**Your objective:**
Look for the word "final" in the entries and copy every line where it shows up.
--------------------
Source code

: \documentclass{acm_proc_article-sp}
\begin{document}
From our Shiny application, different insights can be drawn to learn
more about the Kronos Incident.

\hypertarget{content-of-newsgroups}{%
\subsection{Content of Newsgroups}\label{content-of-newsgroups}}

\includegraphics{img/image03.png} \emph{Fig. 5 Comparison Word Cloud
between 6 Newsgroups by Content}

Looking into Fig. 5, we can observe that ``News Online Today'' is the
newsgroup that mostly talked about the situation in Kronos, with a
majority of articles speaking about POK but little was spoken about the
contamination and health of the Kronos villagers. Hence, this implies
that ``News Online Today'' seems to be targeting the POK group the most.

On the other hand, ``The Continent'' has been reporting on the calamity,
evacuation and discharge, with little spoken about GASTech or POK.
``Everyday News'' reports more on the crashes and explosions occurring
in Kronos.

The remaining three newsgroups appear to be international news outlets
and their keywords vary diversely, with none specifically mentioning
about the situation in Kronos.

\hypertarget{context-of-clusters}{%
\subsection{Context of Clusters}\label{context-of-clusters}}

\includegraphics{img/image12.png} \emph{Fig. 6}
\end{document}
--------------------
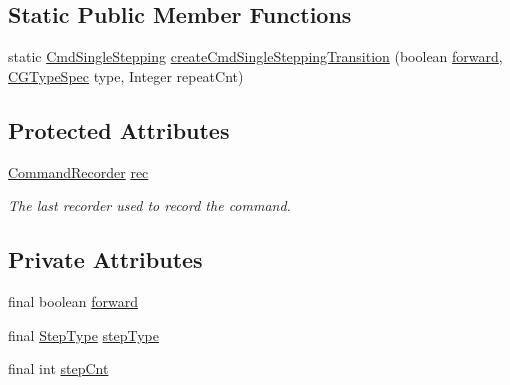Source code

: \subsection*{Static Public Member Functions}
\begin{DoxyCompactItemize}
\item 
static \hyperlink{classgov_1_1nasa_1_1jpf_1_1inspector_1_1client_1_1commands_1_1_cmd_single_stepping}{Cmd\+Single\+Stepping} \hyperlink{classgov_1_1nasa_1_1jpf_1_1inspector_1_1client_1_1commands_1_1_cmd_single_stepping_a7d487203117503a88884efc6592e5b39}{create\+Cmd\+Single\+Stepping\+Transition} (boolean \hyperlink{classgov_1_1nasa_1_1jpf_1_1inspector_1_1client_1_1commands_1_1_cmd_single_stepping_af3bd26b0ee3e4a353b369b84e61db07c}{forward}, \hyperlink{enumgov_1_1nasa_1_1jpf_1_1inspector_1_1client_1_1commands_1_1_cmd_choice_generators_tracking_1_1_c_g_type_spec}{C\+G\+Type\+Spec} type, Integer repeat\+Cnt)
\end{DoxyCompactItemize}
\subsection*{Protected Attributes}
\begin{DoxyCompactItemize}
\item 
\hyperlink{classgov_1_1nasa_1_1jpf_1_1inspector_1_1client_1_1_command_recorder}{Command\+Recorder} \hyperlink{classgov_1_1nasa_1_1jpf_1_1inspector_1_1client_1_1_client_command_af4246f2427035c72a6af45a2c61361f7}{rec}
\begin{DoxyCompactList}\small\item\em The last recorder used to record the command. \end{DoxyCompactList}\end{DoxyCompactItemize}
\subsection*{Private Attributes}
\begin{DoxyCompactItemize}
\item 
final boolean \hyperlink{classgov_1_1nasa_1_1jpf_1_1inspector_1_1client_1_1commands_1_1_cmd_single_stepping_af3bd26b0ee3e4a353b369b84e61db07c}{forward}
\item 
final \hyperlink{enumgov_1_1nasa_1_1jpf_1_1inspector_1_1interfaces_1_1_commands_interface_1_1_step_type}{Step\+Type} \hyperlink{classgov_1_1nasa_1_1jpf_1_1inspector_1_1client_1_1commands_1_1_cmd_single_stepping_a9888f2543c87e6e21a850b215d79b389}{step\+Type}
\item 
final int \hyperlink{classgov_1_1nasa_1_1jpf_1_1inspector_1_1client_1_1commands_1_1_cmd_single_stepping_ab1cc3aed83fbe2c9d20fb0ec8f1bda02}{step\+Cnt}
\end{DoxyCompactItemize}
--------------------
**Solution to this exercise:**
final boolean \hyperlink{classgov_1_1nasa_1_1jpf_1_1inspector_1_1client_1_1commands_1_1_cmd_single_stepping_af3bd26b0ee3e4a353b369b84e61db07c}{forward}
final \hyperlink{enumgov_1_1nasa_1_1jpf_1_1inspector_1_1interfaces_1_1_commands_interface_1_1_step_type}{Step\+Type} \hyperlink{classgov_1_1nasa_1_1jpf_1_1inspector_1_1client_1_1commands_1_1_cmd_single_stepping_a9888f2543c87e6e21a850b215d79b389}{step\+Type}
final int \hyperlink{classgov_1_1nasa_1_1jpf_1_1inspector_1_1client_1_1commands_1_1_cmd_single_stepping_ab1cc3aed83fbe2c9d20fb0ec8f1bda02}{step\+Cnt}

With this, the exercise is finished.